Enmeshed Mercenaries: Silvercorp and the Private Military Assemblage

In May 2020, a dozen men landed on the Venezuelan coast to carry out a coup d'état against Nicolás Maduro’s regime. The operation was overseen by Silvercorp USA, a private military company (PMC) founded by US special forces veteran Jordan Goudreau. Far from a success, Silvercorp’s coup attempt failed after Goudreau’s men surrendered before ever setting foot in Venezuela.

The operation represents a high-profile case study from which to acknowledge the breadth of the PMC industry’s reach. Thomas Nail’s interpretation of assemblage theory can help us understand the PMC industry as a network of personae, concrete elements and conditioning relations that shape a firm’s activities. 

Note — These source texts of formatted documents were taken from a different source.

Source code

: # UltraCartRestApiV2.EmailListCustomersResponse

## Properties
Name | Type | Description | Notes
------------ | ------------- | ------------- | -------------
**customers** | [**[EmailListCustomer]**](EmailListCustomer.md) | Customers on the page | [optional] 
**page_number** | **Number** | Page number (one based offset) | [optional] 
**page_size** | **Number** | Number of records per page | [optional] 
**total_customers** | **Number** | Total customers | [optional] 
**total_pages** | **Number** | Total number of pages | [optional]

“Personae” refers to individuals that operate within an assemblage. In the case of Silvercorp, numerous personae contribute to its actions, including its team; Venezuelan government, military, and opposition personnel; US government and military personnel; Cuban intelligence; and various press corps members. Within Silvercorp we can observe what Maya Christensen calls “transitory invisibility” as personae of the military, such as Jordan Goudreau, retire from public military duty and attempt to reintegrate into private society in a way that often turns out to be merely a revolving-door remobilisation of militaristic behavior operationalisd through contractual engagements with PMCs in place of public military enlistment. 

“Concrete elements” refer to any non-human objects that impact the functioning of the domain. Relevant elements include the operation’s services agreement, military hardware, Silvercorp identification documents and Twitter. 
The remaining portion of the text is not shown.